Once inside I had to adjust to the scale. Checkout desks ran in a continuous line either side of me. Ahead shelved gorges ran away from me in all directions. Track florescent lighting ran along above each aisle, washing blank directionless light onto the brightly coloured products and the highly glossed floor. People, lobotomised, moved around me, pushing their purchases ahead of them. I wanted to turn around and leave but I had a task to undertake and looked down at the list. I picked an aisle at random and moved into it, hands light on the bar of the trolley, which woke up and strained slightly – one wheel pushing off to the right, like a dog pulling at its leash as it enters the park.

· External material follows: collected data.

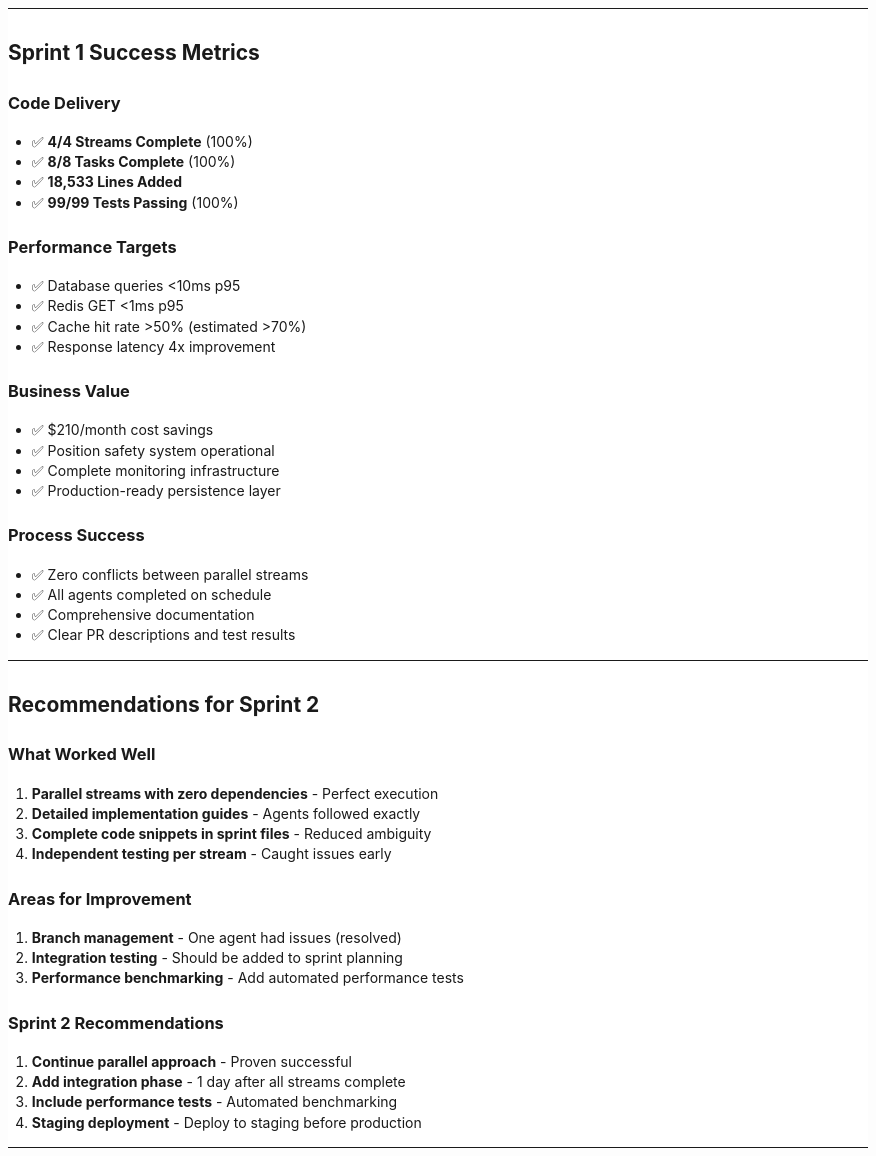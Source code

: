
 ```bash
```

---

## Sprint 1 Success Metrics

### Code Delivery
- ✅ **4/4 Streams Complete** (100%)
- ✅ **8/8 Tasks Complete** (100%)
- ✅ **18,533 Lines Added**
- ✅ **99/99 Tests Passing** (100%)

### Performance Targets
- ✅ Database queries <10ms p95
- ✅ Redis GET <1ms p95
- ✅ Cache hit rate >50% (estimated >70%)
- ✅ Response latency 4x improvement

### Business Value
- ✅ $210/month cost savings
- ✅ Position safety system operational
- ✅ Complete monitoring infrastructure
- ✅ Production-ready persistence layer

### Process Success
- ✅ Zero conflicts between parallel streams
- ✅ All agents completed on schedule
- ✅ Comprehensive documentation
- ✅ Clear PR descriptions and test results

---

## Recommendations for Sprint 2

### What Worked Well
1. **Parallel streams with zero dependencies** - Perfect execution
2. **Detailed implementation guides** - Agents followed exactly
3. **Complete code snippets in sprint files** - Reduced ambiguity
4. **Independent testing per stream** - Caught issues early

### Areas for Improvement
1. **Branch management** - One agent had issues (resolved)
2. **Integration testing** - Should be added to sprint planning
3. **Performance benchmarking** - Add automated performance tests

### Sprint 2 Recommendations
1. **Continue parallel approach** - Proven successful
2. **Add integration phase** - 1 day after all streams complete
3. **Include performance tests** - Automated benchmarking
4. **Staging deployment** - Deploy to staging before production

---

There was something pleasurable about browsing the shelves, letting the stream of products blur almost to a background as I quested, brain idling to the low music overhead. The layout of the shop, presumably deliberately so, was such to lead me always onwards. The long lines of shelves, cranked so that you could not see from one end to the other lead at intervals to large nodes of display where there were multiple route ways leading off. I quickly realised that it was better not to pick the first product you saw, as there was inevitably a slightly better version, or a slightly more affordable one just out of sight. All too soon however I reached the end of the list. I felt slightly disappointed to have reached the end of my browsing. The sheer range of the stock was breathtaking, and it seemed folly to avoid exploring further simply because of a lack of ambition on Sues part. I looked down at her choices. I could do better and I knew it.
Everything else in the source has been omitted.